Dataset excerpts
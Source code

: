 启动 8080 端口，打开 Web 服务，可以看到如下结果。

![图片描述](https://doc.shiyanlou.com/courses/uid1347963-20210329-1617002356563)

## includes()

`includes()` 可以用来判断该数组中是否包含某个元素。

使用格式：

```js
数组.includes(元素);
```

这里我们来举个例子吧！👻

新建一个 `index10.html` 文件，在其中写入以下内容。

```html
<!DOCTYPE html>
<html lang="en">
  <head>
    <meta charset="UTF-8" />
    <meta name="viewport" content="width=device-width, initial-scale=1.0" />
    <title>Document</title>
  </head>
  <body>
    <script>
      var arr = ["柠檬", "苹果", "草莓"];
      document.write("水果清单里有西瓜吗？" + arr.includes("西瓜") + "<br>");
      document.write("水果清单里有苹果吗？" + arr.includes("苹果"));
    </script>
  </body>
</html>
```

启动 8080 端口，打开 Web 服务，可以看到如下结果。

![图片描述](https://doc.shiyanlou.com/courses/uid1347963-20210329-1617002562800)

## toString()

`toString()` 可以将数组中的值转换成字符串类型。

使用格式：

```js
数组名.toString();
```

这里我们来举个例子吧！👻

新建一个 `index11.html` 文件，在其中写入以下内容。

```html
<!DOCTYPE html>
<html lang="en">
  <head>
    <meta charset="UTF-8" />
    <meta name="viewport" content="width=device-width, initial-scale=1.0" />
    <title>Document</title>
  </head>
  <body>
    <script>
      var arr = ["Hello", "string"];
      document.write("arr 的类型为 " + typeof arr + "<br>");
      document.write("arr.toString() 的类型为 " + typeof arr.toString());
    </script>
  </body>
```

TO DO — Every line of the records should be reproduced exactly.

TASK OUTPUT —
Source code

: 启动 8080 端口，打开 Web 服务，可以看到如下结果。

![图片描述](https://doc.shiyanlou.com/courses/uid1347963-20210329-1617002356563)

## includes()

`includes()` 可以用来判断该数组中是否包含某个元素。

使用格式：

```js
数组.includes(元素);
```

这里我们来举个例子吧！👻

新建一个 `index10.html` 文件，在其中写入以下内容。

```html
<!DOCTYPE html>
<html lang="en">
  <head>
    <meta charset="UTF-8" />
    <meta name="viewport" content="width=device-width, initial-scale=1.0" />
    <title>Document</title>
  </head>
  <body>
    <script>
      var arr = ["柠檬", "苹果", "草莓"];
      document.write("水果清单里有西瓜吗？" + arr.includes("西瓜") + "<br>");
      document.write("水果清单里有苹果吗？" + arr.includes("苹果"));
    </script>
  </body>
</html>
```

启动 8080 端口，打开 Web 服务，可以看到如下结果。

![图片描述](https://doc.shiyanlou.com/courses/uid1347963-20210329-1617002562800)

## toString()

`toString()` 可以将数组中的值转换成字符串类型。

使用格式：

```js
数组名.toString();
```

这里我们来举个例子吧！👻

新建一个 `index11.html` 文件，在其中写入以下内容。

```html
<!DOCTYPE html>
<html lang="en">
  <head>
    <meta charset="UTF-8" />
    <meta name="viewport" content="width=device-width, initial-scale=1.0" />
    <title>Document</title>
  </head>
  <body>
    <script>
      var arr = ["Hello", "string"];
      document.write("arr 的类型为 " + typeof arr + "<br>");
      document.write("arr.toString() 的类型为 " + typeof arr.toString());
    </script>
  </body>
```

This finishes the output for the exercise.